> Your task
Your answer must be every line of the data below that holds the string "Mermaid", copied exactly.

> Extracted records
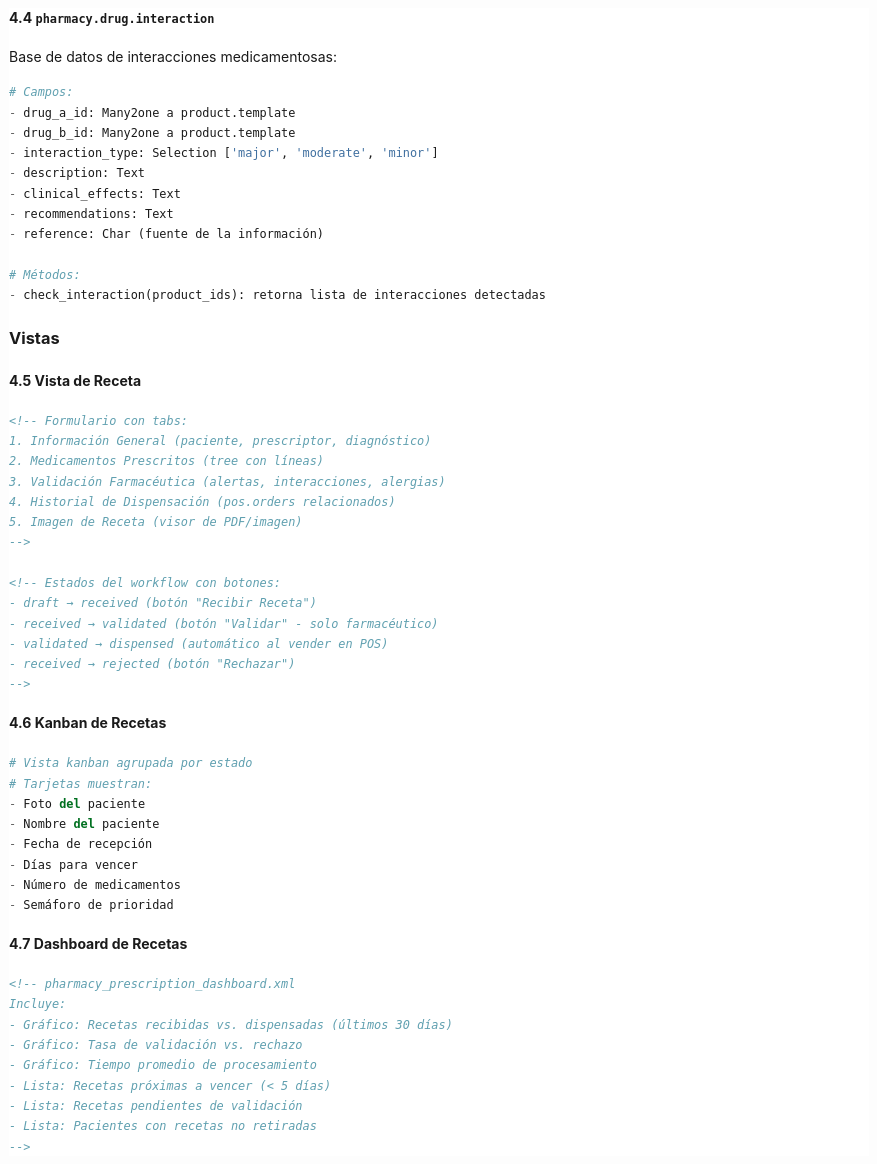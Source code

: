 #### 4.4 `pharmacy.drug.interaction`
Base de datos de interacciones medicamentosas:

```python
# Campos:
- drug_a_id: Many2one a product.template
- drug_b_id: Many2one a product.template
- interaction_type: Selection ['major', 'moderate', 'minor']
- description: Text
- clinical_effects: Text
- recommendations: Text
- reference: Char (fuente de la información)

# Métodos:
- check_interaction(product_ids): retorna lista de interacciones detectadas
```

### Vistas

#### 4.5 Vista de Receta
```xml
<!-- Formulario con tabs:
1. Información General (paciente, prescriptor, diagnóstico)
2. Medicamentos Prescritos (tree con líneas)
3. Validación Farmacéutica (alertas, interacciones, alergias)
4. Historial de Dispensación (pos.orders relacionados)
5. Imagen de Receta (visor de PDF/imagen)
-->

<!-- Estados del workflow con botones:
- draft → received (botón "Recibir Receta")
- received → validated (botón "Validar" - solo farmacéutico)
- validated → dispensed (automático al vender en POS)
- received → rejected (botón "Rechazar")
-->
```

#### 4.6 Kanban de Recetas
```python
# Vista kanban agrupada por estado
# Tarjetas muestran:
- Foto del paciente
- Nombre del paciente
- Fecha de recepción
- Días para vencer
- Número de medicamentos
- Semáforo de prioridad
```

#### 4.7 Dashboard de Recetas
```xml
<!-- pharmacy_prescription_dashboard.xml
Incluye:
- Gráfico: Recetas recibidas vs. dispensadas (últimos 30 días)
- Gráfico: Tasa de validación vs. rechazo
- Gráfico: Tiempo promedio de procesamiento
- Lista: Recetas próximas a vencer (< 5 días)
- Lista: Recetas pendientes de validación
- Lista: Pacientes con recetas no retiradas
-->
```
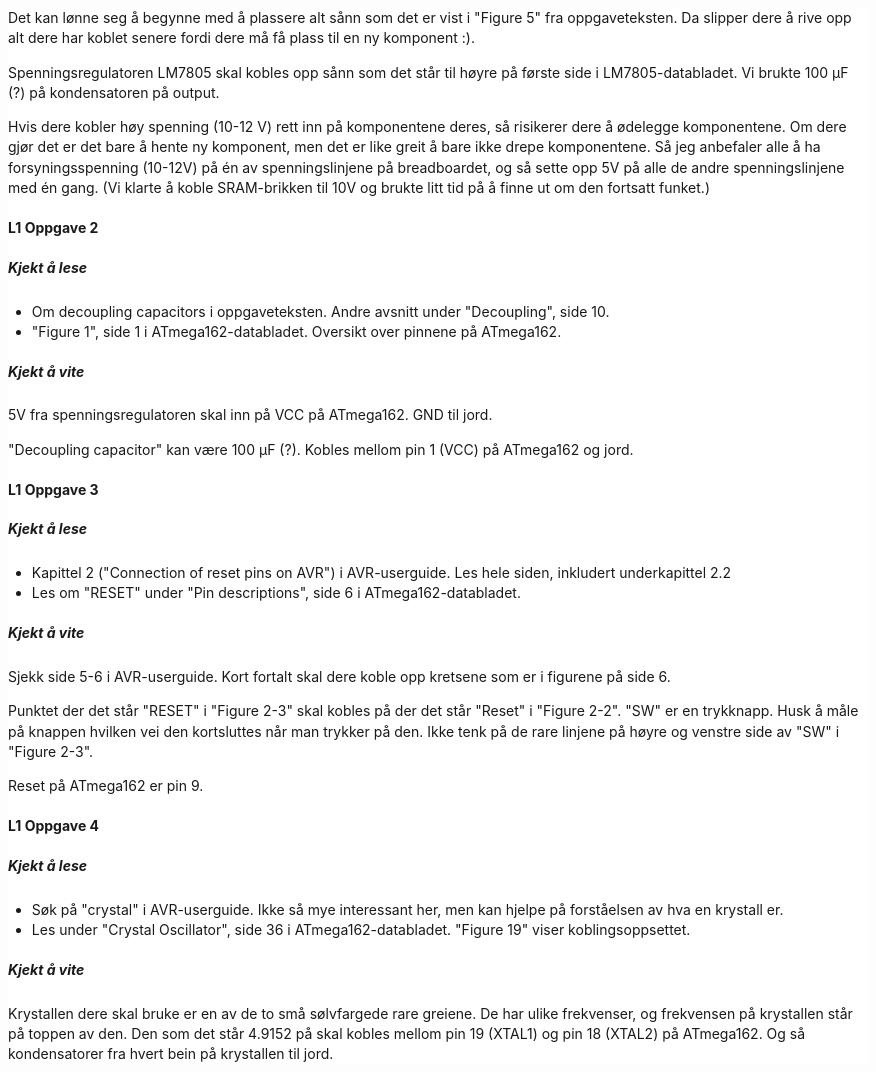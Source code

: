 Det kan lønne seg å begynne med å plassere alt sånn som det er vist i "Figure 5" fra oppgaveteksten. Da slipper dere å rive opp alt dere har koblet senere fordi dere må få plass til en ny komponent :).

Spenningsregulatoren LM7805 skal kobles opp sånn som det står til høyre på første side i LM7805-databladet. Vi brukte 100 µF (?) på kondensatoren på output.

Hvis dere kobler høy spenning (10-12 V) rett inn på komponentene deres, så risikerer dere å ødelegge komponentene. Om dere gjør det er det bare å hente ny komponent, men det er like greit å bare ikke drepe komponentene. Så jeg anbefaler alle å ha forsyningsspenning (10-12V) på én av spenningslinjene på breadboardet, og så sette opp 5V på alle de andre spenningslinjene med én gang. (Vi klarte å koble SRAM-brikken til 10V og brukte litt tid på å finne ut om den fortsatt funket.)

#### L1 Oppgave 2

##### Kjekt å lese

* Om decoupling capacitors i oppgaveteksten. Andre avsnitt under "Decoupling", side 10.
* "Figure 1", side 1 i ATmega162-databladet. Oversikt over pinnene på ATmega162.

##### Kjekt å vite

5V fra spenningsregulatoren skal inn på VCC på ATmega162. GND til jord.

"Decoupling capacitor" kan være 100 µF (?). Kobles mellom pin 1 (VCC) på ATmega162 og jord.

#### L1 Oppgave 3

##### Kjekt å lese

* Kapittel 2 ("Connection of reset pins on AVR") i AVR-userguide. Les hele siden, inkludert underkapittel 2.2
* Les om "RESET" under "Pin descriptions", side 6 i ATmega162-databladet.

##### Kjekt å vite

Sjekk side 5-6 i AVR-userguide. Kort fortalt skal dere koble opp kretsene som er i figurene på side 6.

Punktet der det står "RESET" i "Figure 2-3" skal kobles på der det står "Reset" i "Figure 2-2". "SW" er en trykknapp. Husk å måle på knappen hvilken vei den kortsluttes når man trykker på den. Ikke tenk på de rare linjene på høyre og venstre side av "SW" i "Figure 2-3".

Reset på ATmega162 er pin 9.

#### L1 Oppgave 4

##### Kjekt å lese

* Søk på "crystal" i AVR-userguide. Ikke så mye interessant her, men kan hjelpe på forståelsen av hva en krystall er.
* Les under "Crystal Oscillator", side 36 i ATmega162-databladet. "Figure 19" viser koblingsoppsettet.

##### Kjekt å vite

Krystallen dere skal bruke er en av de to små sølvfargede rare greiene. De har ulike frekvenser, og frekvensen på krystallen står på toppen av den. Den som det står 4.9152 på skal kobles mellom pin 19 (XTAL1) og pin 18 (XTAL2) på ATmega162. Og så kondensatorer fra hvert bein på krystallen til jord.
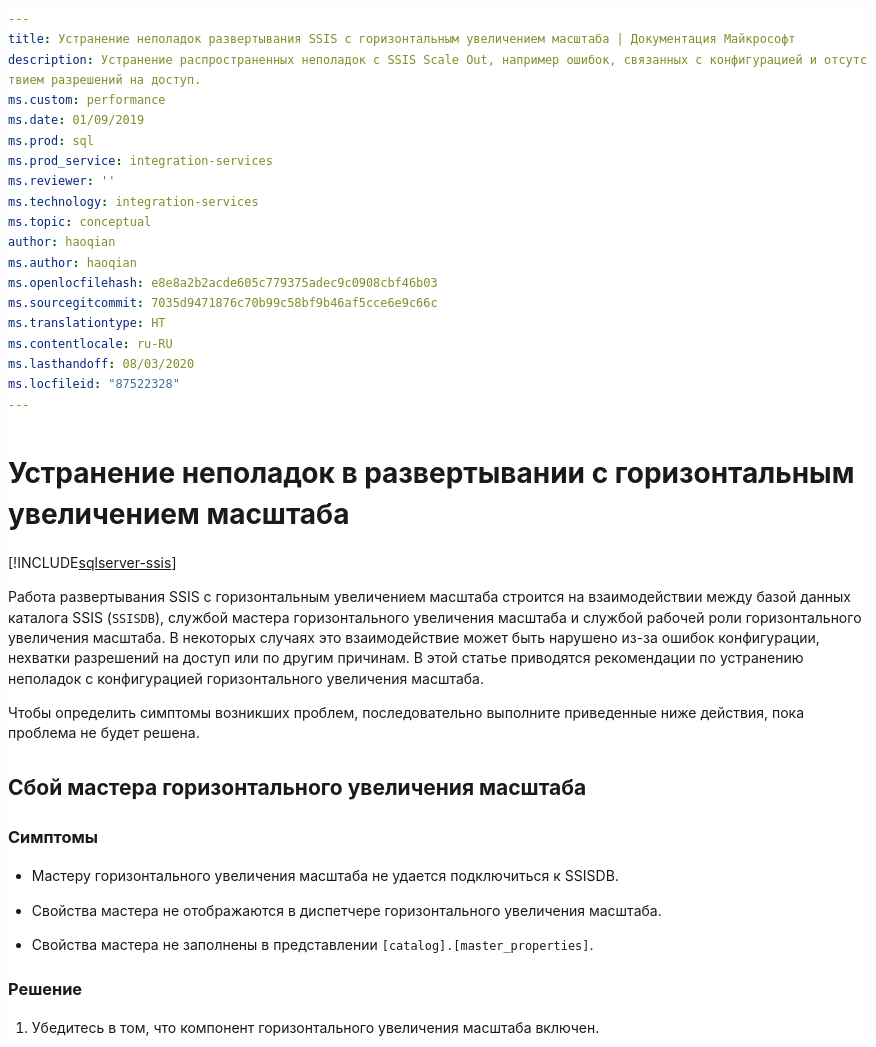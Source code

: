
 ```yaml
---
title: Устранение неполадок развертывания SSIS c горизонтальным увеличением масштаба | Документация Майкрософт
description: Устранение распространенных неполадок с SSIS Scale Out, например ошибок, связанных с конфигурацией и отсутствием разрешений на доступ.
ms.custom: performance
ms.date: 01/09/2019
ms.prod: sql
ms.prod_service: integration-services
ms.reviewer: ''
ms.technology: integration-services
ms.topic: conceptual
author: haoqian
ms.author: haoqian
ms.openlocfilehash: e8e8a2b2acde605c779375adec9c0908cbf46b03
ms.sourcegitcommit: 7035d9471876c70b99c58bf9b46af5cce6e9c66c
ms.translationtype: HT
ms.contentlocale: ru-RU
ms.lasthandoff: 08/03/2020
ms.locfileid: "87522328"
---
```

# <a name="troubleshoot-scale-out"></a>Устранение неполадок в развертывании с горизонтальным увеличением масштаба

[!INCLUDE[sqlserver-ssis](../../includes/applies-to-version/sqlserver-ssis.md)]



Работа развертывания SSIS с горизонтальным увеличением масштаба строится на взаимодействии между базой данных каталога SSIS (`SSISDB`), службой мастера горизонтального увеличения масштаба и службой рабочей роли горизонтального увеличения масштаба. В некоторых случаях это взаимодействие может быть нарушено из-за ошибок конфигурации, нехватки разрешений на доступ или по другим причинам. В этой статье приводятся рекомендации по устранению неполадок с конфигурацией горизонтального увеличения масштаба.

Чтобы определить симптомы возникших проблем, последовательно выполните приведенные ниже действия, пока проблема не будет решена.

## <a name="scale-out-master-fails"></a>Сбой мастера горизонтального увеличения масштаба

### <a name="symptoms"></a>Симптомы 
-   Мастеру горизонтального увеличения масштаба не удается подключиться к SSISDB. 

-   Свойства мастера не отображаются в диспетчере горизонтального увеличения масштаба.

-   Свойства мастера не заполнены в представлении `[catalog].[master_properties]`.

### <a name="solution"></a>Решение
1.  Убедитесь в том, что компонент горизонтального увеличения масштаба включен.
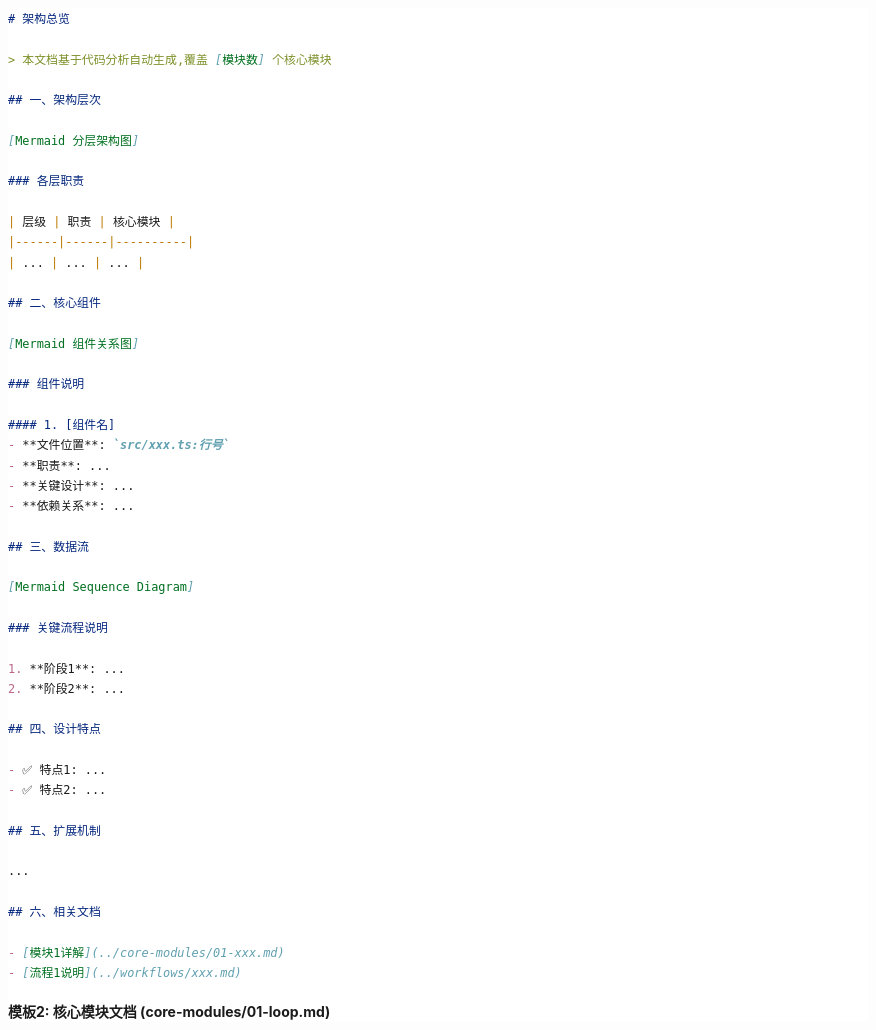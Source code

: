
 ```markdown
# 架构总览

> 本文档基于代码分析自动生成,覆盖 [模块数] 个核心模块

## 一、架构层次

[Mermaid 分层架构图]

### 各层职责

| 层级 | 职责 | 核心模块 |
|------|------|----------|
| ... | ... | ... |

## 二、核心组件

[Mermaid 组件关系图]

### 组件说明

#### 1. [组件名]
- **文件位置**: `src/xxx.ts:行号`
- **职责**: ...
- **关键设计**: ...
- **依赖关系**: ...

## 三、数据流

[Mermaid Sequence Diagram]

### 关键流程说明

1. **阶段1**: ...
2. **阶段2**: ...

## 四、设计特点

- ✅ 特点1: ...
- ✅ 特点2: ...

## 五、扩展机制

...

## 六、相关文档

- [模块1详解](../core-modules/01-xxx.md)
- [流程1说明](../workflows/xxx.md)
```

#### 模板2: 核心模块文档 (core-modules/01-loop.md)

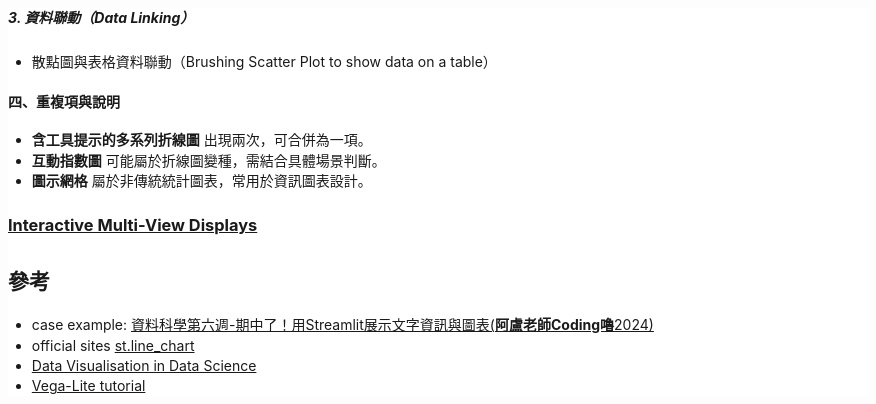 ##### **3. 資料聯動（Data Linking）** 
- 散點圖與表格資料聯動（Brushing Scatter Plot to show data on a table） 
#### **四、重複項與說明** 
- **含工具提示的多系列折線圖** 出現兩次，可合併為一項。 
- **互動指數圖** 可能屬於折線圖變種，需結合具體場景判斷。 
- **圖示網格** 屬於非傳統統計圖表，常用於資訊圖表設計。
###  [Interactive Multi-View Displays](https://vega.github.io/vega-lite/examples/#interactive-multi-view-displays)


## 參考

- case example: [資料科學第六週-期中了！用Streamlit展示文字資訊與圖表(**阿盧老師Coding嚕**2024)](https://codinglu.tw/index.html)
- official sites [st.line_chart](https://docs.streamlit.io/develop/api-reference/charts/st.line_chart)
- [Data Visualisation in Data Science](https://vda-lab.github.io/visualisation-tutorial/index.html)
 - [Vega-Lite tutorial](https://vda-lab.github.io/visualisation-tutorial/vegalite_landing_page.html)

> Expected output
[Mermaid 分层架构图]
[Mermaid 组件关系图]
[Mermaid Sequence Diagram]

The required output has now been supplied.